So many issues in the global economy are colliding that conditions may be ripe for a perfect commodity firestorm.
Europe continues to battle its deeply mired sovereign debt problems; the Middle East crackdowns seen in Syria of late are worrisome for a region primarily paid attention to for its oil; and the still-largest economy in the world has seen a protracted struggle between its two beleaguered political parties over how much more debt the country can afford. (“Sure, the primary season is months away, but who cares? Hope you enjoyed this pre-election-year spectacle, folks!)
Because of all this, gold is the highest it’s ever been. Safe-haven precious metals are spurring investment interest, as they tend to do when currencies are in danger of diving. Exposure to physical gold, silver and others through ETFs is equally hot. But what about physically backed industrial-metal ETFs?
Focus: The Aluminum ETF
With all the media coverage on how the LME is handling the situation with its certified warehouses in Detroit, it’s hard not to keep our focus trained on the metal. ETF Securities released an aluminum ETF back in early May, and, interestingly, since then, only 2 warrants have been created, according to the ETFS daily-updated warrant list. The first deposit was made on May 3, and the second on June 13; no activity since then. (One warrant of LME aluminum equals 25 tons.)
As we began looking at the other five industrial metal products, we noticed a falling-off in activity the past two to three months:
Graph: MetalMiner. Data source: ETF Securities
Although the copper and tin ETPs each saw increased inflows in the beginning of the year, pretty much all metals have seen virtually no activity since May. (Forty-two warrants of copper were withdrawn from May to June.)
Yet investors have shown the least interest in aluminum overall.Ã‚Â Also, interestingly, one of the two aluminum warrants in the ETP is housed in a warehouse in Detroit.
So this begs the questions: does the Detroit warehouse debacle have any direct correlation with the interest (or, rather, lack of interest) in the aluminum ETF? And are ETFs in general an alternate option for metal buyers to hedge their price risk in a volatile commodities market?
No and no, according to Townsend Lansing, the London-based head of product development at ETF Securities, which offers some of the oldest and most extensive physically backed metal funds.
MetalMiner spoke with Lansing to try and get to the bottom of the aluminum issue. While he declined to delve into the process by which ETF Securities acquires metal from the LME that goes into the ETP contracts due to confidentiality concerns, he did say that since the primary investors are not buyers or producers, but rather folks simply with a desire for exposure to the metal. Therefore, he said, the inventory bottlenecks are “not something that would necessarily affect us.”
The impacts are on the premiums as opposed to the LME spot price, Lansing said.
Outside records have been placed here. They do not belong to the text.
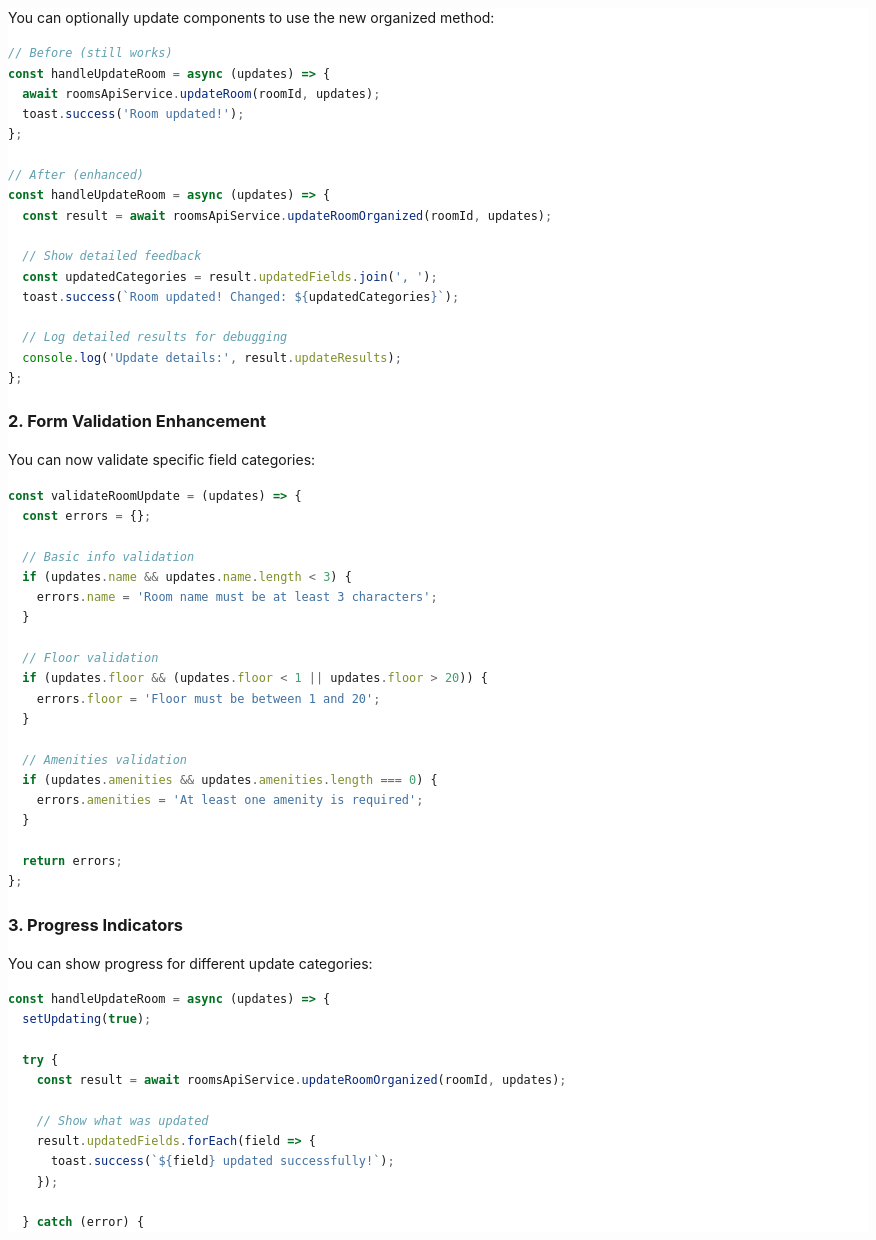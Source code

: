 You can optionally update components to use the new organized method:

```javascript
// Before (still works)
const handleUpdateRoom = async (updates) => {
  await roomsApiService.updateRoom(roomId, updates);
  toast.success('Room updated!');
};

// After (enhanced)
const handleUpdateRoom = async (updates) => {
  const result = await roomsApiService.updateRoomOrganized(roomId, updates);
  
  // Show detailed feedback
  const updatedCategories = result.updatedFields.join(', ');
  toast.success(`Room updated! Changed: ${updatedCategories}`);
  
  // Log detailed results for debugging
  console.log('Update details:', result.updateResults);
};
```

### 2. Form Validation Enhancement

You can now validate specific field categories:

```javascript
const validateRoomUpdate = (updates) => {
  const errors = {};
  
  // Basic info validation
  if (updates.name && updates.name.length < 3) {
    errors.name = 'Room name must be at least 3 characters';
  }
  
  // Floor validation
  if (updates.floor && (updates.floor < 1 || updates.floor > 20)) {
    errors.floor = 'Floor must be between 1 and 20';
  }
  
  // Amenities validation
  if (updates.amenities && updates.amenities.length === 0) {
    errors.amenities = 'At least one amenity is required';
  }
  
  return errors;
};
```

### 3. Progress Indicators

You can show progress for different update categories:

```javascript
const handleUpdateRoom = async (updates) => {
  setUpdating(true);
  
  try {
    const result = await roomsApiService.updateRoomOrganized(roomId, updates);
    
    // Show what was updated
    result.updatedFields.forEach(field => {
      toast.success(`${field} updated successfully!`);
    });
    
  } catch (error) {
```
He also said that the ETFs are focused on acquiring LME warrants, and whether warrants are created, traded or decreased, the metal itself won’t be moving out of warehouses into the investor’s physical possession.
“ETCs (exchange-traded commodities) would not provide additional benefits it wouldn’t make sense from the buyers’ perspective, since they will continue to buy directly from producers in existing bilateral arrangements, Lansing said. Physically backed metal ETPs may only make sense for investors choosing between that and futures. If the contango curve is steep enough, then the roll costs for a futures contract would be higher, he said.
In other words, there is no play for metal buyers in the physically backed sphere since the ETFs deal with LME warrants if industrial buyers wanted to circumvent the LME for their metal, they’d be better served to “move off-exchange.”
So if the warehousing issue doesn’t impinge on the ETF flows, what is to blame for the lack of investor interest in the aluminum ETF? Our guess would be that the combination of oversupply and relative inexpensiveness of the light metal is preventing investors from buying up those warrants. The sheer tonnage of aluminum one must amass to equal the relative value of precious metals or other scarcer base metals likely serves as a turnoff.
The number of held warrants in ETFS’ industrial metal funds, ultimately, seems proportional to the market value of the metal. To boot, the disinterest in the aluminum product owes itself to proportionally higher warehouse rent for storage, according to Lansing. Perhaps if aluminum (hanging out in the $2,000 to $2,500 range the past six months) traded in the range of copper or tin (in the $10,000/ton range), it would be a different story.